En las relaciones a largo plazo es necesario regresar a los básicos de manera regular, para encontrar juntos el equilibrio nuevamente.

Cualquier persona que ha estado en una relación a largo plazo, sabe que hay épocas en las que hay mucha cercanía, armonía, intimidad… y otras en las que se abre una brecha, las cosas parecen no fluir y pareciera perderse lo que nos une. Al principio de la relación, hay una intensa intimidad, necesaria para dar las bases para una relación a largo plazo. Es como los niños, los cachorros o las plantas pequeñas… simplemente al inicio, se necesitan más cuidados y atención para dar fuerza para el desarrollo de la vida. Las relaciones de pareja son lo mismo, es ese inicio el que da la fuerza, la base, para que pueda desarrollarse.

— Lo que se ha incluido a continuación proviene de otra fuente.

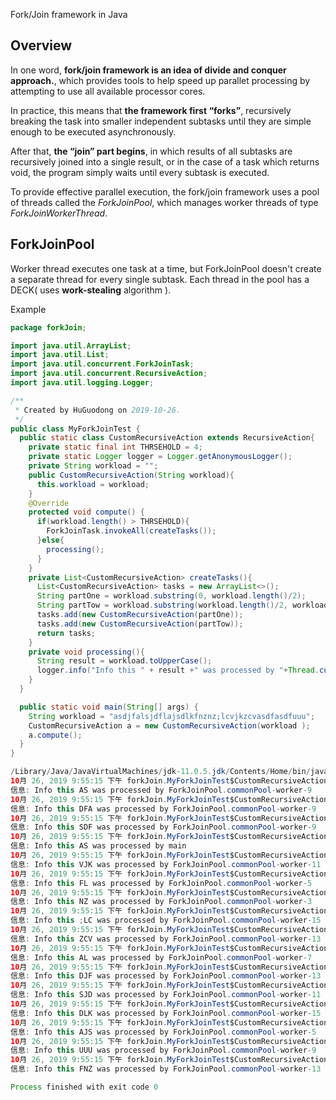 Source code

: Fork/Join framework in Java

## Overview

In one word, **fork/join framework is an idea of divide and conquer approach.**, which provides tools to help speed up parallet processing by attempting to use all available processor cores.

In practice, this means that **the framework first “forks”**, recursively breaking the task into smaller independent subtasks until they are simple enough to be executed asynchronously.

After that, **the “join” part begins**, in which results of all subtasks are recursively joined into a single result, or in the case of a task which returns void, the program simply waits until every subtask is executed.

To provide effective parallel execution, the fork/join framework uses a pool of threads called the *ForkJoinPool*, which manages worker threads of type *ForkJoinWorkerThread*.

## ForkJoinPool

Worker thread executes one task at a time, but ForkJoinPool doesn't create a separate thread for every single subtask. Each thread in the pool has a DECK( uses **work-stealing** algorithm ).

Example

```java
package forkJoin;

import java.util.ArrayList;
import java.util.List;
import java.util.concurrent.ForkJoinTask;
import java.util.concurrent.RecursiveAction;
import java.util.logging.Logger;

/**
 * Created by HuGuodong on 2019-10-26.
 */
public class MyForkJoinTest {
  public static class CustomRecursiveAction extends RecursiveAction{
    private static final int THRSEHOLD = 4;
    private static Logger logger = Logger.getAnonymousLogger();
    private String workload = "";
    public CustomRecursiveAction(String workload){
      this.workload = workload;
    }
    @Override
    protected void compute() {
      if(workload.length() > THRSEHOLD){
        ForkJoinTask.invokeAll(createTasks());
      }else{
        processing();
      }
    }
    private List<CustomRecursiveAction> createTasks(){
      List<CustomRecursiveAction> tasks = new ArrayList<>();
      String partOne = workload.substring(0, workload.length()/2);
      String partTow = workload.substring(workload.length()/2, workload.length());
      tasks.add(new CustomRecursiveAction(partOne));
      tasks.add(new CustomRecursiveAction(partTow));
      return tasks;
    }
    private void processing(){
      String result = workload.toUpperCase();
      logger.info("Info this " + result +" was processed by "+Thread.currentThread().getName());
    }
  }

  public static void main(String[] args) {
    String workload = "asdjfalsjdflajsdlkfnznz;lcvjkzcvasdfasdfuuu";
    CustomRecursiveAction a = new CustomRecursiveAction(workload );
    a.compute();
  }
}

```

```java
/Library/Java/JavaVirtualMachines/jdk-11.0.5.jdk/Contents/Home/bin/java "-javaagent:/Applications/IntelliJ IDEA CE.app/Contents/lib/idea_rt.jar=60356:/Applications/IntelliJ IDEA CE.app/Contents/bin" -Dfile.encoding=UTF-8 -classpath /Users/gdhu/projects/interview/corejava/out/production/v1ch12 forkJoin.MyForkJoinTest
10月 26, 2019 9:55:15 下午 forkJoin.MyForkJoinTest$CustomRecursiveAction processing
信息: Info this AS was processed by ForkJoinPool.commonPool-worker-9
10月 26, 2019 9:55:15 下午 forkJoin.MyForkJoinTest$CustomRecursiveAction processing
信息: Info this DFA was processed by ForkJoinPool.commonPool-worker-9
10月 26, 2019 9:55:15 下午 forkJoin.MyForkJoinTest$CustomRecursiveAction processing
信息: Info this SDF was processed by ForkJoinPool.commonPool-worker-9
10月 26, 2019 9:55:15 下午 forkJoin.MyForkJoinTest$CustomRecursiveAction processing
信息: Info this AS was processed by main
10月 26, 2019 9:55:15 下午 forkJoin.MyForkJoinTest$CustomRecursiveAction processing
信息: Info this VJK was processed by ForkJoinPool.commonPool-worker-11
10月 26, 2019 9:55:15 下午 forkJoin.MyForkJoinTest$CustomRecursiveAction processing
信息: Info this FL was processed by ForkJoinPool.commonPool-worker-5
10月 26, 2019 9:55:15 下午 forkJoin.MyForkJoinTest$CustomRecursiveAction processing
信息: Info this NZ was processed by ForkJoinPool.commonPool-worker-3
10月 26, 2019 9:55:15 下午 forkJoin.MyForkJoinTest$CustomRecursiveAction processing
信息: Info this ;LC was processed by ForkJoinPool.commonPool-worker-15
10月 26, 2019 9:55:15 下午 forkJoin.MyForkJoinTest$CustomRecursiveAction processing
信息: Info this ZCV was processed by ForkJoinPool.commonPool-worker-13
10月 26, 2019 9:55:15 下午 forkJoin.MyForkJoinTest$CustomRecursiveAction processing
信息: Info this AL was processed by ForkJoinPool.commonPool-worker-7
10月 26, 2019 9:55:15 下午 forkJoin.MyForkJoinTest$CustomRecursiveAction processing
信息: Info this DJF was processed by ForkJoinPool.commonPool-worker-13
10月 26, 2019 9:55:15 下午 forkJoin.MyForkJoinTest$CustomRecursiveAction processing
信息: Info this SJD was processed by ForkJoinPool.commonPool-worker-11
10月 26, 2019 9:55:15 下午 forkJoin.MyForkJoinTest$CustomRecursiveAction processing
信息: Info this DLK was processed by ForkJoinPool.commonPool-worker-15
10月 26, 2019 9:55:15 下午 forkJoin.MyForkJoinTest$CustomRecursiveAction processing
信息: Info this AJS was processed by ForkJoinPool.commonPool-worker-5
10月 26, 2019 9:55:15 下午 forkJoin.MyForkJoinTest$CustomRecursiveAction processing
信息: Info this UUU was processed by ForkJoinPool.commonPool-worker-9
10月 26, 2019 9:55:15 下午 forkJoin.MyForkJoinTest$CustomRecursiveAction processing
信息: Info this FNZ was processed by ForkJoinPool.commonPool-worker-13

Process finished with exit code 0

```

Una vez pasado ese tiempo, cuando la relación parece más segura, es natural que los miembros de la pareja empiecen a poner atención en el mundo otra vez, a salir con amigos, hacer actividades solos, pasar tiempo con la familia. Esto es natural, incluso sano. Sin embargo, para que una relación a largo plazo funcione, regresar el uno al otro de manera periódica con esa intensidad inicial, curiosidad, atención y ganas de nutrir el vínculo, es esencial.

En el mundo actual, ocupado y demandante, lleno de obligaciones y oportunidades, es fácil perder de vista nuestras relaciones más importantes, pensando que se van a conservar intactas. Siempre suena bien cuando pensamos en sorprender a nuestra pareja o acordar citas semanales, pero la mayoría de las veces, la vida no nos deja. Y nos consolamos pensando que el amor que sentimos es suficiente para que la relación sobreviva sin atención. Pero incluso el hijo adulto más independiente necesita hablar con sus padres de vez en cuando, el perro mejor educado necesita cuidados, y el árbol más grande y fuerte necesita agua para prosperar.

Una de las mejores maneras de nutrir nuestra relación de pareja es la comunicación. Si sientes que ha crecido la distancia entre tú y tu pareja, tal vez puedas construir un puente entre ustedes hablando de cómo te sientes. En la medida de lo posible, deja de lado la culpa y el resentimiento. Enfócate en lo positivo, en que quieres construir ese puente, en que quieres acercarte a tu pareja y recuperar la cercanía. Algunas veces, el hecho de reconocer que hay una distancia, ayuda a dar balance de nuevo a la relación. Otras veces, se necesita mayor esfuerzo y atención. Tal vez hacerse un tiempo para hablar y encontrar una solución juntos. Recuerden ser compasivos uno con el otro. Están en el mismo barco, tratando de encontrar un equilibrio entre la distancia y la cercanía, para mantener su relación sana y próspera. Si no pueden solos, busquen ayuda. Expresen fe y confianza uno en el otro, y disfruten el vaivén y la lenta danza que puede haber entre ustedes.